→ **Brief**:
Find the word "effect" below. Copy each line that has it.

◇ ◇ ◇ ◇

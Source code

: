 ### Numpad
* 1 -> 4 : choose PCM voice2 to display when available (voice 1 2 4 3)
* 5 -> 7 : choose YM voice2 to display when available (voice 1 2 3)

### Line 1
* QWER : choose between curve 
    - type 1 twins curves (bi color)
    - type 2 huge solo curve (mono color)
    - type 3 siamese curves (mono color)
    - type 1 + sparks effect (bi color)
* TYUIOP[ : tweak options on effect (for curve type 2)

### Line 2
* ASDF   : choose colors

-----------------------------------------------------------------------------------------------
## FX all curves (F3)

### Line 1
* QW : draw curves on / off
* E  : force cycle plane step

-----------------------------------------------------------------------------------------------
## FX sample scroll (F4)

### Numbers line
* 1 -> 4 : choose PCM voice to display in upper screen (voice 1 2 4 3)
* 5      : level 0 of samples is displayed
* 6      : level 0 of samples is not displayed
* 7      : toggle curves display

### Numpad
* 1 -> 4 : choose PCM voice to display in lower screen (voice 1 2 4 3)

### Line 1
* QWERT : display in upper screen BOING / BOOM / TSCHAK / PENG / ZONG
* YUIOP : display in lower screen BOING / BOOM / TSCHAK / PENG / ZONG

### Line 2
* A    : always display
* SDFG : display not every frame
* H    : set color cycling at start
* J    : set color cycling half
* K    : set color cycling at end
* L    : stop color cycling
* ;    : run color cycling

◇ ◇ ◇ ◇

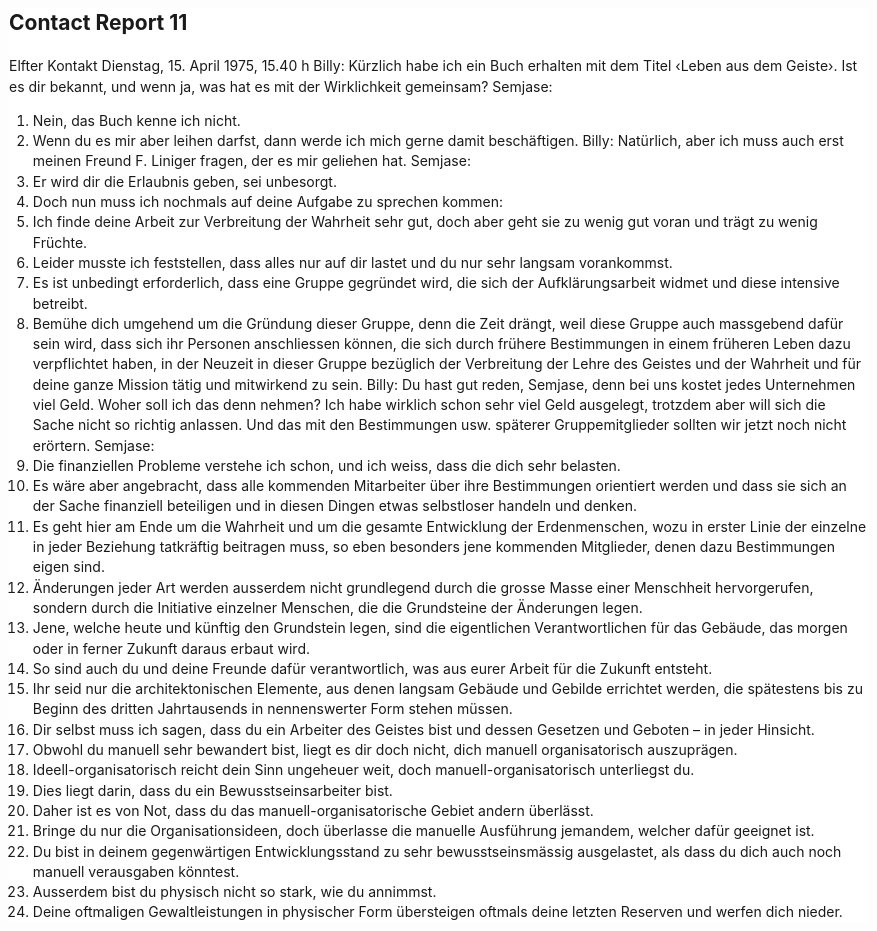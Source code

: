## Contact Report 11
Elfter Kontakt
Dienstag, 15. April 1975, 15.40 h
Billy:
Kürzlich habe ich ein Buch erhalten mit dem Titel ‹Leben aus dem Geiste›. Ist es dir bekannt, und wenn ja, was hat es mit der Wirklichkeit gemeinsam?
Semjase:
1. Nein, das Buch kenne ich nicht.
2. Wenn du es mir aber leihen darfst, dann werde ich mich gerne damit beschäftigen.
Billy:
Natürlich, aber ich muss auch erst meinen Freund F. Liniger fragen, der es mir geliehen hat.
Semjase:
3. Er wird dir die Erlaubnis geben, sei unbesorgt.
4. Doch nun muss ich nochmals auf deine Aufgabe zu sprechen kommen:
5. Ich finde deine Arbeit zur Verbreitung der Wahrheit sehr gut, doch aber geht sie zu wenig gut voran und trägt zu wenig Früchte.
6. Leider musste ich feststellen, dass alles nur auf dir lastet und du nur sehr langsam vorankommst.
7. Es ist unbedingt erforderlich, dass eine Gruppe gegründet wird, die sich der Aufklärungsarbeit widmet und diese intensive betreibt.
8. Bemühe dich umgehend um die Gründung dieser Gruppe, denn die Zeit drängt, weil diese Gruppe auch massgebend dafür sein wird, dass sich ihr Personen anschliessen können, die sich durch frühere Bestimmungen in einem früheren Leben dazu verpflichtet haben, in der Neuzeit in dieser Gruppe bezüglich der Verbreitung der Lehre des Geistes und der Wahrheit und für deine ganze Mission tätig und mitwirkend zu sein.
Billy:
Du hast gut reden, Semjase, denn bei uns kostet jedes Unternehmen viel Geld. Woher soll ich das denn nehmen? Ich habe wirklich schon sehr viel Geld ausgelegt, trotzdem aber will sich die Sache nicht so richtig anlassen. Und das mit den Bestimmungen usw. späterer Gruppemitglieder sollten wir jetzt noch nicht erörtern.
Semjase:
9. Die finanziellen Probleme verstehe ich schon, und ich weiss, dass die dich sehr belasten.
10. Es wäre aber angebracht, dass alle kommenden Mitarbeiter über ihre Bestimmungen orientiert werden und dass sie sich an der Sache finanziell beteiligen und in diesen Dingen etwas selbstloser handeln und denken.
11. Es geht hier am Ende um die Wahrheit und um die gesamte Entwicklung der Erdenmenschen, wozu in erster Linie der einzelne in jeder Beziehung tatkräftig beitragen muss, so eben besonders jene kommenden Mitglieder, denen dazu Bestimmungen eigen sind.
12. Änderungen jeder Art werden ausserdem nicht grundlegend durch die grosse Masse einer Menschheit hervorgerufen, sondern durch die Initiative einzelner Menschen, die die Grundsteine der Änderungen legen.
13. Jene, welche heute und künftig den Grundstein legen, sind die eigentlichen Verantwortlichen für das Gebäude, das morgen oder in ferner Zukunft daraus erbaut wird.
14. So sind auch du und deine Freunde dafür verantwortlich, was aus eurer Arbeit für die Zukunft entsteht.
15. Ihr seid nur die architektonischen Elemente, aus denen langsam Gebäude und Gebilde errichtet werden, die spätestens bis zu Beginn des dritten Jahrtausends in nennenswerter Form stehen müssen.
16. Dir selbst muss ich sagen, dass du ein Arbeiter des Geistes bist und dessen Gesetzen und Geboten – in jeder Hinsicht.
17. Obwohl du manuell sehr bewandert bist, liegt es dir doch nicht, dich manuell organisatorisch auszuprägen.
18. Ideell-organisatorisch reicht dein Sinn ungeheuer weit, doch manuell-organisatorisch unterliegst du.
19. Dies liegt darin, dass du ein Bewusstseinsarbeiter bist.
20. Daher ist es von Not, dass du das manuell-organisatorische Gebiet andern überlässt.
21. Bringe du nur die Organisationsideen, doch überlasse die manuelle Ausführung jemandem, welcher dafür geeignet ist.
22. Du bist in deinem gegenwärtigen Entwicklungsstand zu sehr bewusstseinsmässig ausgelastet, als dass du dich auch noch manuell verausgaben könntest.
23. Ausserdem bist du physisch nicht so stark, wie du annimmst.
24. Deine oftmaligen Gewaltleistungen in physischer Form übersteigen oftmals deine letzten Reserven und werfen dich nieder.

◇ ◇ ◇ ◇

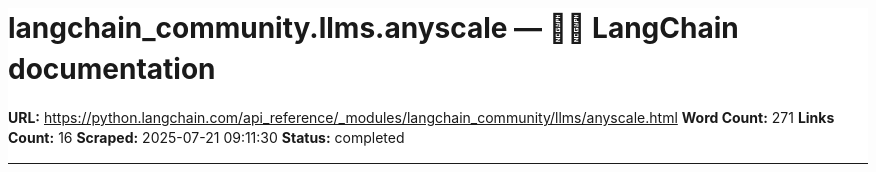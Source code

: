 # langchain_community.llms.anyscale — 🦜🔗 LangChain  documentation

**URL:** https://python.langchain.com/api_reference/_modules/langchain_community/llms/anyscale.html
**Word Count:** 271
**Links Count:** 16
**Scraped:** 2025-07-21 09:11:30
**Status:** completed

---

◇ ◇ ◇ ◇

→ **Task answer**:
    - type 1 + sparks effect (bi color)
* TYUIOP[ : tweak options on effect (for curve type 2)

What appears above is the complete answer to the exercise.